Add detailed comment: why compressed KV uses FP8 not NVFP4

We tried NVFP4 (Blackwell native FP4→MMA). Three approaches.
cos=0.995 round-trip seems fine in isolation but 4.5 effective bits
compounds fatally across 61 layers of mHC. FP8_E4M3's 5.3 effective
bits gives cos=0.9997 — that 0.4% difference is the margin between
working and broken. Kernels exist, path is proven, precision isn't.
This commit is contained in:
2026-06-02 10:19:54 +00:00
parent edc8e7ee8d
commit 1f69f61363

View File

@@ -455,6 +455,39 @@ class KVCache:
This matches the DeepSeek V4 paper: "BF16 for RoPE dims, FP8 for remaining dims.
This hybrid representation reduces the KV cache size by nearly half."
WHY NOT NVFP4 (native Blackwell FP4)?
─────────────────────────────────────
We *really* wanted to use NVFP4 (E2M1 + E4M3 block scales + FP32 global scale)
for compressed KV storage. Blackwell's native FP4→MMA path would have given us
3.5× memory savings and direct tensor-core consumption — the dream pipeline.
We tried. Hard. Three separate approaches:
1. Fused compressor_reduce_quant.cu — single-kernel compress→NVFP4. Bugs in
cross-warp block amax reduction and shared memory corruption (s_scratch
stomping adjacent variables). Best cos=0.703. Dead.
2. Proven two-kernel path (amax_gsa → quantize_from_buffer) using kv_quantize.cu's
compute_amax_gsa_fp32 + quantize_nvfp4_from_fp32. cos=0.995 on random data,
but that's the *quantize/dequant* round-trip in isolation. In the full pipeline,
the 4-bit precision on 448 non-RoPE dimensions accumulated error across 61 layers
of mHC — residual |X| already grows to 300-500, and NVFP4's 16-element block
quantization (4.5 bits effective) added ~0.5% per layer on top of that.

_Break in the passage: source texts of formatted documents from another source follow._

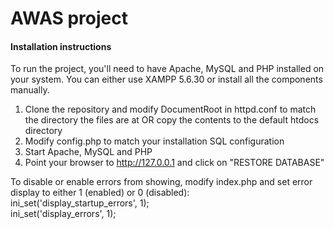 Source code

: # AWAS project

#### Installation instructions
To run the project, you'll need to have Apache, MySQL and PHP installed on your system. You can either use XAMPP 5.6.30 or install all the components manually.

1. Clone the repository and modify DocumentRoot in httpd.conf to match the directory the files are at OR copy the contents to the default htdocs directory
2. Modify config.php to match your installation SQL configuration
3. Start Apache, MySQL and PHP
4. Point your browser to http://127.0.0.1 and click on "RESTORE DATABASE"

To disable or enable errors from showing, modify index.php and set error display to either 1 (enabled) or 0 (disabled):<br />
ini_set('display_startup_errors', 1);<br />
ini_set('display_errors', 1);<br />
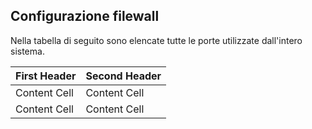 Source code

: ## Configurazione filewall

Nella tabella di seguito sono elencate tutte le porte utilizzate dall'intero sistema.

| First Header  | Second Header |
| ------------- | ------------- |
| Content Cell  | Content Cell  |
| Content Cell  | Content Cell  |
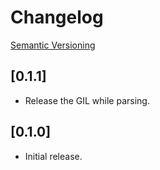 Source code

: # Changelog

[Semantic Versioning](https://semver.org/)

## [0.1.1]

- Release the GIL while parsing.

## [0.1.0]

- Initial release.

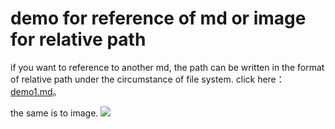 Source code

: # demo for reference of md or image for relative path

if you want to reference to another md, the path can be written in the format of relative path under the circumstance of file system.
click here： [demo1.md](./demo1.md)。

the same is to image.
![](./img/brhtqqzh.jpeg)
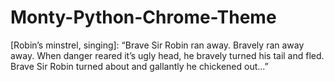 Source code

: # Monty-Python-Chrome-Theme
[Robin’s minstrel, singing]: “Brave Sir Robin ran away. Bravely ran away away. When danger reared it’s ugly head, he bravely turned his tail and fled. Brave Sir Robin turned about and gallantly he chickened out...”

3. FP32 RoPE kernel (rope_fp32 in kv_quantize.cu) to avoid BF16 RoPE intermediate.
Had an indexing bug (cos=0.977 for M>1). Fixed but the real issue was NVFP4,
not RoPE.
The verdict: NVFP4's 4.5 effective bits per element is simply too coarse for
compressed KV values that get summed in attention softmax. FP8_E4M3's 5.3 effective
bits gives cos=0.9997 round-trip (vs NVFP4's 0.995) — that 0.4% difference compounds
fatally across 61 layers.
So we settled on FP8_E4M3 for non-RoPE + BF16 for RoPE — exactly what DeepSeek V4
ships in production. Not because we couldn't build the NVFP4 path (we did, it compiled
and ran), but because the math didn't hold up. Sometimes 4 bits isn't enough.

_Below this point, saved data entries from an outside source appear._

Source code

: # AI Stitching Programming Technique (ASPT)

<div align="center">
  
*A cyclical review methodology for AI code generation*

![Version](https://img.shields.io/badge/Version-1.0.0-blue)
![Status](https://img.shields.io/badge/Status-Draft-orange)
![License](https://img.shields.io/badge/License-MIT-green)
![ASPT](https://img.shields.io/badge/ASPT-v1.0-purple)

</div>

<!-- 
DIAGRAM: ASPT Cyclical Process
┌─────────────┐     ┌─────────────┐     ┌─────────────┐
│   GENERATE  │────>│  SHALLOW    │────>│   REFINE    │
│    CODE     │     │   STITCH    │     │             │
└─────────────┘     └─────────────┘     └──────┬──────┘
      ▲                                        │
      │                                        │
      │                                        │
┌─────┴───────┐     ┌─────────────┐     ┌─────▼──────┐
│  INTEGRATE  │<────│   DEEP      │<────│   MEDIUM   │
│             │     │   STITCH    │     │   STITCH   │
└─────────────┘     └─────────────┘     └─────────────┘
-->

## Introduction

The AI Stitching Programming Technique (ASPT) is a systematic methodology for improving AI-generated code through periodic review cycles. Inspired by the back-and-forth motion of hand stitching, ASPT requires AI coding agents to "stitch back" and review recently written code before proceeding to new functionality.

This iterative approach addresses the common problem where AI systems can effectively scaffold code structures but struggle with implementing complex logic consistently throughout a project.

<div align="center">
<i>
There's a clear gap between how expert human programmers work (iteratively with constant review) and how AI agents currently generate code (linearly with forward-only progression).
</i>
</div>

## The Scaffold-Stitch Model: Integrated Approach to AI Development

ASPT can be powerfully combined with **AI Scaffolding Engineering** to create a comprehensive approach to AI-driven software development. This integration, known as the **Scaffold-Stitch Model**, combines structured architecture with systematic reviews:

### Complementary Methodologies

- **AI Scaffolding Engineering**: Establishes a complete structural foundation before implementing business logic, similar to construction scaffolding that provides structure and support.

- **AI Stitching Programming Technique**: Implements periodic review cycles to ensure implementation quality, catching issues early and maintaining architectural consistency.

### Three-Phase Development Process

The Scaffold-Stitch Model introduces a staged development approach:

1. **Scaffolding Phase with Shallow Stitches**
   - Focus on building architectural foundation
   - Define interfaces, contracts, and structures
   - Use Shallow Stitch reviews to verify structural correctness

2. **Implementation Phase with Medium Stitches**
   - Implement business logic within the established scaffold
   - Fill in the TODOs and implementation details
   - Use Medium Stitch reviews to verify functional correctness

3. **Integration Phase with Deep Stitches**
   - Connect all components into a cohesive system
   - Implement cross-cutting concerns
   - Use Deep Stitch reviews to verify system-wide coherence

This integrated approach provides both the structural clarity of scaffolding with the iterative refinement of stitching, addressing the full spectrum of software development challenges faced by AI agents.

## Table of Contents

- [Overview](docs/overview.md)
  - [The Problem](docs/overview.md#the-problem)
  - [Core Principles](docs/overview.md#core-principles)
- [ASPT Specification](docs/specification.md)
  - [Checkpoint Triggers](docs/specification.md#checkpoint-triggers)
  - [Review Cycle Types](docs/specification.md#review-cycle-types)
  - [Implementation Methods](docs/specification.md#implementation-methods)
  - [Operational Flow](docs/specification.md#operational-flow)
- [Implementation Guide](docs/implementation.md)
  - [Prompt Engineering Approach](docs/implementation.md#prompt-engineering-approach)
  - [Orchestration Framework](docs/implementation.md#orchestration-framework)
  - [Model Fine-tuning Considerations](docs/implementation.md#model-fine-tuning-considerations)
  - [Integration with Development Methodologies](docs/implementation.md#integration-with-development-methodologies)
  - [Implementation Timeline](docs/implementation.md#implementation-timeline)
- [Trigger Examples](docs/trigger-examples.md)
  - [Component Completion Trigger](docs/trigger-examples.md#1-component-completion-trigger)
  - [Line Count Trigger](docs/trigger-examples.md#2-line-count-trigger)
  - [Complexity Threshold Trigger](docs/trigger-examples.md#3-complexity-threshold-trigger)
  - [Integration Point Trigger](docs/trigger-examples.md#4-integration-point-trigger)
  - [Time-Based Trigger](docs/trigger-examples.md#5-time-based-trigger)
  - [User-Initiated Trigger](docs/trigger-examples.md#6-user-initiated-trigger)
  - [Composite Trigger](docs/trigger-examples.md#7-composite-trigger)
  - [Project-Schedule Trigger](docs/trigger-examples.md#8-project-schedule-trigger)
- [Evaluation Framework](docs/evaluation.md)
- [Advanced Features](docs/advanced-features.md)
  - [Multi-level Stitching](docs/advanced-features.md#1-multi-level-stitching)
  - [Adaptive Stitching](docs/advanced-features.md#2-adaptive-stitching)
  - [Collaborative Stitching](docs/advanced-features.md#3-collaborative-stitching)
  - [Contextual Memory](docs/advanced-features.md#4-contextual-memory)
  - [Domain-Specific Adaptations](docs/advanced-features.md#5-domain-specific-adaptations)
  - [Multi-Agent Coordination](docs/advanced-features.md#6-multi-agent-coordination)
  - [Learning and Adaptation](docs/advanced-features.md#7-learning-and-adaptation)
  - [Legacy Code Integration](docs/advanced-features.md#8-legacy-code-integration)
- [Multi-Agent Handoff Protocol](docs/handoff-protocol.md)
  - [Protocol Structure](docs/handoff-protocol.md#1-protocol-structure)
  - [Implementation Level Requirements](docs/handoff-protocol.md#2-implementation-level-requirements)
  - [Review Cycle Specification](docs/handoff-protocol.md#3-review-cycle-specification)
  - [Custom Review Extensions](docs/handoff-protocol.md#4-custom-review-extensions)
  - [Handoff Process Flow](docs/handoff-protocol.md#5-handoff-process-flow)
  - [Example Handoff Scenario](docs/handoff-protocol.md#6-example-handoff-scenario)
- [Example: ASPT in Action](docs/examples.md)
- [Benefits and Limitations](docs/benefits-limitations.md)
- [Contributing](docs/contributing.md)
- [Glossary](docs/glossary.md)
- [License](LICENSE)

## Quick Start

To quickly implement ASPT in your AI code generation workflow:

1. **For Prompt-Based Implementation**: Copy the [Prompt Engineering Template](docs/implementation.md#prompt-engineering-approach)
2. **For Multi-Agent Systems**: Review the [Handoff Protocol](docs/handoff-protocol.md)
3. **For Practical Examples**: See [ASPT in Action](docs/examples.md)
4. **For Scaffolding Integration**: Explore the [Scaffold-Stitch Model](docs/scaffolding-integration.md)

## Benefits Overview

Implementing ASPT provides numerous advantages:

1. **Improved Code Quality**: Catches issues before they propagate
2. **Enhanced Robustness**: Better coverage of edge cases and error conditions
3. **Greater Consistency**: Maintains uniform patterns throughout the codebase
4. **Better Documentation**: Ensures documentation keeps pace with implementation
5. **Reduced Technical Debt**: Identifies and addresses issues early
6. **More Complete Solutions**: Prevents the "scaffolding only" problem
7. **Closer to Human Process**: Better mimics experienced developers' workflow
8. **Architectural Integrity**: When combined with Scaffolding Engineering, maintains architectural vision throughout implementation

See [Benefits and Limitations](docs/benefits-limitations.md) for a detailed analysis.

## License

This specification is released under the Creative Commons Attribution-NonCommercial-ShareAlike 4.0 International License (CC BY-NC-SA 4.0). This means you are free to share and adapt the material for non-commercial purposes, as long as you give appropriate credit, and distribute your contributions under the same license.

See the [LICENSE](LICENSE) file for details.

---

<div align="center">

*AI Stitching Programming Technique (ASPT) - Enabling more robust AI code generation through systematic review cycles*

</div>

If Blackwell adds a finer-grained FP4 variant (8-element blocks, 6 effective bits),
revisit this. The kernels exist. The quantize/dequant path is proven. The precision
just isn't there yet for attention-sensitive KV values.
Storage per compressed entry at hd=512:
nope (448) × FP8 = 448 bytes + 4 bytes (scale) = 452
rope (64) × BF16 = 128 bytes